— WHAT IS EXPECTED —
Counting only lines that contain the string "text", how many are there in the data? Say the number alone.
Content starts
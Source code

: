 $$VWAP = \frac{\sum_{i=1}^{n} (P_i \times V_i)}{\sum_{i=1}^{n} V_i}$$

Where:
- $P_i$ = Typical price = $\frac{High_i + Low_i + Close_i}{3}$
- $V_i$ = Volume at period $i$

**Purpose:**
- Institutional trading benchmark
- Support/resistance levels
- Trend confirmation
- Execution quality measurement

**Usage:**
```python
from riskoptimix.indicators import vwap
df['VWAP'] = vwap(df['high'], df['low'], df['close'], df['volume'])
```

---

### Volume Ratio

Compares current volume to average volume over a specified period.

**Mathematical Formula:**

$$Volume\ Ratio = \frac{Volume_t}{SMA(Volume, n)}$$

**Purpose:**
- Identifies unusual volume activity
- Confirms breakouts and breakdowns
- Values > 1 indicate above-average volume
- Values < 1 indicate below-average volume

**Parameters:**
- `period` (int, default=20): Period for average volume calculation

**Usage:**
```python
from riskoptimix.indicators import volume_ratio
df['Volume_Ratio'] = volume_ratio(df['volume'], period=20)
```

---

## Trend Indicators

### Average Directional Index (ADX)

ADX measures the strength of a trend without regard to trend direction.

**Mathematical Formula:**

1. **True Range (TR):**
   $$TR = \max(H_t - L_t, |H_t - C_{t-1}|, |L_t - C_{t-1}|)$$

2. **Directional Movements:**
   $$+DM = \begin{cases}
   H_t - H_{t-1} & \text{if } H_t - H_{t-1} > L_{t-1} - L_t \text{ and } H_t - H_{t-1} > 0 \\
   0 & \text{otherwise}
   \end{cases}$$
Content ends
— ANSWER FOR THIS EXERCISE —
2